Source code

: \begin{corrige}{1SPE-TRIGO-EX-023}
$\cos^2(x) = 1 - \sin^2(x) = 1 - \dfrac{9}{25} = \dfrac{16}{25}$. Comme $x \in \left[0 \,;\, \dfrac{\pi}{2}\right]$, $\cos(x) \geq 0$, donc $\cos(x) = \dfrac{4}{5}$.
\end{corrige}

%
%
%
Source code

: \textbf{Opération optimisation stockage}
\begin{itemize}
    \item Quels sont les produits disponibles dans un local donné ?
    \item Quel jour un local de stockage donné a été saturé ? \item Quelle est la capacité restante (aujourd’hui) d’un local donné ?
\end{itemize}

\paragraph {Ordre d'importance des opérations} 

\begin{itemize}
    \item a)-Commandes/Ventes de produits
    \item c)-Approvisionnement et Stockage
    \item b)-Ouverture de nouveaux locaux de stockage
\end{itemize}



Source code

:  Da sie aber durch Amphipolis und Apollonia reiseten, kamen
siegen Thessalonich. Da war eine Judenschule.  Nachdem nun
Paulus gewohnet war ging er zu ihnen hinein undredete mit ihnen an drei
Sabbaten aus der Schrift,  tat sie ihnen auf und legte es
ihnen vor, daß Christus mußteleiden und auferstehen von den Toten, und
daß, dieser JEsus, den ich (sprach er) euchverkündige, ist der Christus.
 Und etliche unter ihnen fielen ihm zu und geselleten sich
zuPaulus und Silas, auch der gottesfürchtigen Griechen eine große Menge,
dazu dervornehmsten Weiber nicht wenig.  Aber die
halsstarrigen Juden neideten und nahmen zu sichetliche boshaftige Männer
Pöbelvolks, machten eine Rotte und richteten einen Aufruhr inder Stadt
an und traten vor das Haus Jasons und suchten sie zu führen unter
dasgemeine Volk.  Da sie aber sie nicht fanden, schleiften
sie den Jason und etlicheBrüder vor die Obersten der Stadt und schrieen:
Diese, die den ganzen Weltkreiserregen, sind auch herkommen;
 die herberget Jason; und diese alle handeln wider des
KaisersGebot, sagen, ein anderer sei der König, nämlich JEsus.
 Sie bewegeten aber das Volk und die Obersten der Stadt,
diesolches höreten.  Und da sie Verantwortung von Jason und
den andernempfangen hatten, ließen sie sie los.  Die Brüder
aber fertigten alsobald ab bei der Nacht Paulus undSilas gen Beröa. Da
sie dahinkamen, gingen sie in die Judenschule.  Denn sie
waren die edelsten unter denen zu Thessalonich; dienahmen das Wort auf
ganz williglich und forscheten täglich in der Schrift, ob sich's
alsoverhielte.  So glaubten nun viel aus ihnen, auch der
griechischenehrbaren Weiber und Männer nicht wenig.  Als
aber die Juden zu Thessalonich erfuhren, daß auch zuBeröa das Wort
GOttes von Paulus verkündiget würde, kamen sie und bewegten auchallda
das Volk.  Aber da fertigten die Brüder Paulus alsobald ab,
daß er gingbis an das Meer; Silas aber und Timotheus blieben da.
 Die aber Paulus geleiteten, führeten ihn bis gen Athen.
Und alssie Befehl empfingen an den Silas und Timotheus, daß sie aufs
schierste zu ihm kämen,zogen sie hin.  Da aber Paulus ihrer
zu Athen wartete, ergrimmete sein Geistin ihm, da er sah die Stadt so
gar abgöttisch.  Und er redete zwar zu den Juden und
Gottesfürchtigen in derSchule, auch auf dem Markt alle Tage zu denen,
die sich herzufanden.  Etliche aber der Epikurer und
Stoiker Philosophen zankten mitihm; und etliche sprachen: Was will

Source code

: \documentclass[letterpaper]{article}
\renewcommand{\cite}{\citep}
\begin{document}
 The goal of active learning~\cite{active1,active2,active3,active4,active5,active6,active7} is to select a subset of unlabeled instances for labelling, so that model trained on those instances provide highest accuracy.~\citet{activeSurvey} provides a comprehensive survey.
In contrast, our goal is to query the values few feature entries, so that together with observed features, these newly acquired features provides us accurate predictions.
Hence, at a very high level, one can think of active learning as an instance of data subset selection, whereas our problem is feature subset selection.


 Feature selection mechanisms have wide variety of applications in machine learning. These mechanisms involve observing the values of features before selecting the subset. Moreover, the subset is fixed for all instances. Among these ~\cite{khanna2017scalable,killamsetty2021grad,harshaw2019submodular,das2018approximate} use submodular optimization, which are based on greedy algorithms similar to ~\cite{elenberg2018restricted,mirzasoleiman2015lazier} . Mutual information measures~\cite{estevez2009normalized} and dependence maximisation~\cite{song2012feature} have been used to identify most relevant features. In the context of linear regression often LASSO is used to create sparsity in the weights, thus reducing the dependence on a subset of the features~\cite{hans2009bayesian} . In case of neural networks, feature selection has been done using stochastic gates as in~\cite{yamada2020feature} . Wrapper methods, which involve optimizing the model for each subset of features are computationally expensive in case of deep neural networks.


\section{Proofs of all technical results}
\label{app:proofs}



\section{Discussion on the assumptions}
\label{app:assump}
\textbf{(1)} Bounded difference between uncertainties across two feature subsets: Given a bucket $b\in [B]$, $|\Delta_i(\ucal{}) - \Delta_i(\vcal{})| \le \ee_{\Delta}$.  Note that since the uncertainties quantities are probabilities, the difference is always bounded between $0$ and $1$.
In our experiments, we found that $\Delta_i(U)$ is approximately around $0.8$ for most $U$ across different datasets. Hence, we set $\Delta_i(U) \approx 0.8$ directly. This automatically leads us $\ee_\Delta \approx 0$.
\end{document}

(TASK GOAL) Repeat the listing above line by line, exactly as written.

(ANSWER TO THE PROBLEM)
Source code

: \begin{corrige}{1SPE-TRIGO-EX-023}
$\cos^2(x) = 1 - \sin^2(x) = 1 - \dfrac{9}{25} = \dfrac{16}{25}$. Comme $x \in \left[0 \,;\, \dfrac{\pi}{2}\right]$, $\cos(x) \geq 0$, donc $\cos(x) = \dfrac{4}{5}$.
\end{corrige}

%
%
%
Source code

: \textbf{Opération optimisation stockage}
\begin{itemize}
    \item Quels sont les produits disponibles dans un local donné ?
    \item Quel jour un local de stockage donné a été saturé ? \item Quelle est la capacité restante (aujourd’hui) d’un local donné ?
\end{itemize}

\paragraph {Ordre d'importance des opérations} 

\begin{itemize}
    \item a)-Commandes/Ventes de produits
    \item c)-Approvisionnement et Stockage
    \item b)-Ouverture de nouveaux locaux de stockage
\end{itemize}



Source code

:  Da sie aber durch Amphipolis und Apollonia reiseten, kamen
siegen Thessalonich. Da war eine Judenschule.  Nachdem nun
Paulus gewohnet war ging er zu ihnen hinein undredete mit ihnen an drei
Sabbaten aus der Schrift,  tat sie ihnen auf und legte es
ihnen vor, daß Christus mußteleiden und auferstehen von den Toten, und
daß, dieser JEsus, den ich (sprach er) euchverkündige, ist der Christus.
 Und etliche unter ihnen fielen ihm zu und geselleten sich
zuPaulus und Silas, auch der gottesfürchtigen Griechen eine große Menge,
dazu dervornehmsten Weiber nicht wenig.  Aber die
halsstarrigen Juden neideten und nahmen zu sichetliche boshaftige Männer
Pöbelvolks, machten eine Rotte und richteten einen Aufruhr inder Stadt
an und traten vor das Haus Jasons und suchten sie zu führen unter
dasgemeine Volk.  Da sie aber sie nicht fanden, schleiften
sie den Jason und etlicheBrüder vor die Obersten der Stadt und schrieen:
Diese, die den ganzen Weltkreiserregen, sind auch herkommen;
 die herberget Jason; und diese alle handeln wider des
KaisersGebot, sagen, ein anderer sei der König, nämlich JEsus.
 Sie bewegeten aber das Volk und die Obersten der Stadt,
diesolches höreten.  Und da sie Verantwortung von Jason und
den andernempfangen hatten, ließen sie sie los.  Die Brüder
aber fertigten alsobald ab bei der Nacht Paulus undSilas gen Beröa. Da
sie dahinkamen, gingen sie in die Judenschule.  Denn sie
waren die edelsten unter denen zu Thessalonich; dienahmen das Wort auf
ganz williglich und forscheten täglich in der Schrift, ob sich's
alsoverhielte.  So glaubten nun viel aus ihnen, auch der
griechischenehrbaren Weiber und Männer nicht wenig.  Als
aber die Juden zu Thessalonich erfuhren, daß auch zuBeröa das Wort
GOttes von Paulus verkündiget würde, kamen sie und bewegten auchallda
das Volk.  Aber da fertigten die Brüder Paulus alsobald ab,
daß er gingbis an das Meer; Silas aber und Timotheus blieben da.
 Die aber Paulus geleiteten, führeten ihn bis gen Athen.
Und alssie Befehl empfingen an den Silas und Timotheus, daß sie aufs
schierste zu ihm kämen,zogen sie hin.  Da aber Paulus ihrer
zu Athen wartete, ergrimmete sein Geistin ihm, da er sah die Stadt so
gar abgöttisch.  Und er redete zwar zu den Juden und
Gottesfürchtigen in derSchule, auch auf dem Markt alle Tage zu denen,
die sich herzufanden.  Etliche aber der Epikurer und
Stoiker Philosophen zankten mitihm; und etliche sprachen: Was will

Source code

: \documentclass[letterpaper]{article}
\renewcommand{\cite}{\citep}
\begin{document}
 The goal of active learning~\cite{active1,active2,active3,active4,active5,active6,active7} is to select a subset of unlabeled instances for labelling, so that model trained on those instances provide highest accuracy.~\citet{activeSurvey} provides a comprehensive survey.
In contrast, our goal is to query the values few feature entries, so that together with observed features, these newly acquired features provides us accurate predictions.
Hence, at a very high level, one can think of active learning as an instance of data subset selection, whereas our problem is feature subset selection.


 Feature selection mechanisms have wide variety of applications in machine learning. These mechanisms involve observing the values of features before selecting the subset. Moreover, the subset is fixed for all instances. Among these ~\cite{khanna2017scalable,killamsetty2021grad,harshaw2019submodular,das2018approximate} use submodular optimization, which are based on greedy algorithms similar to ~\cite{elenberg2018restricted,mirzasoleiman2015lazier} . Mutual information measures~\cite{estevez2009normalized} and dependence maximisation~\cite{song2012feature} have been used to identify most relevant features. In the context of linear regression often LASSO is used to create sparsity in the weights, thus reducing the dependence on a subset of the features~\cite{hans2009bayesian} . In case of neural networks, feature selection has been done using stochastic gates as in~\cite{yamada2020feature} . Wrapper methods, which involve optimizing the model for each subset of features are computationally expensive in case of deep neural networks.


\section{Proofs of all technical results}
\label{app:proofs}



\section{Discussion on the assumptions}
\label{app:assump}
\textbf{(1)} Bounded difference between uncertainties across two feature subsets: Given a bucket $b\in [B]$, $|\Delta_i(\ucal{}) - \Delta_i(\vcal{})| \le \ee_{\Delta}$.  Note that since the uncertainties quantities are probabilities, the difference is always bounded between $0$ and $1$.
In our experiments, we found that $\Delta_i(U)$ is approximately around $0.8$ for most $U$ across different datasets. Hence, we set $\Delta_i(U) \approx 0.8$ directly. This automatically leads us $\ee_\Delta \approx 0$.
\end{document}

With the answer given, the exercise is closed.